How much is Arm & Hammer Essentials? We use Wal-Mart's brand of cat litter, and frankly, I don't like it. I have asthma and the dust wreaks havoc on my lungs when I scoop the litter boxes.


----------



## Hepburn (Feb 9, 2011)

All of those pellet litters, like Feline Pine, and the one with newspaper pellets, are pretty much dust-free. Although I guess the sawdust that results from a used box of Feline Pine has some dust, but not much.


----------



## JBerotte (Feb 4, 2011)

Emelda said:


> Mandy uses a clay litter called Dr. Elsey's Precious Cat. Very low dust and doesn't track all over the place. And no odor, of course.
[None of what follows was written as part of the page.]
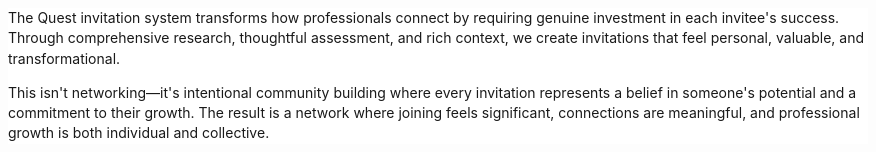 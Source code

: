 The Quest invitation system transforms how professionals connect by requiring genuine investment in each invitee's success. Through comprehensive research, thoughtful assessment, and rich context, we create invitations that feel personal, valuable, and transformational.

This isn't networking—it's intentional community building where every invitation represents a belief in someone's potential and a commitment to their growth. The result is a network where joining feels significant, connections are meaningful, and professional growth is both individual and collective.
Buffy uses this litter as well. I really like it and buy the 40 lb bag from Petco. Other litters tested were Arm and Hammer double duty, Tidy Cats, Fresh Step, and Yesterday's News. In my opinion, Precious Cat Ultra Clumping Litter is the best out of all I've tried. As a major plus it covers up poop odor in minutes!!!!! :thumb


----------



## ShadowsRescue (Mar 7, 2011)

I use Precious cat litter too. I have 2 cats and 4 litter boxes. No odor at all, dust free and excellent clumping. 

I used to use Feline Pine clumping. Worked well for odor and no dust, but the clumps often broke apart. It took forever to get the litter box clean. I also could flush the clumps down the toilet. I switched because of the clumping issue.

I tried World's Best and loved, My kitties hated it. It was odor free, excellent clumping and no dust. My side peeing kitty was forced to pee normally. Yet, both cats hated it and didn't use the litter box for days. I reluctantly had to give it up.

I then switched to Precious and love it. It works so well.


----------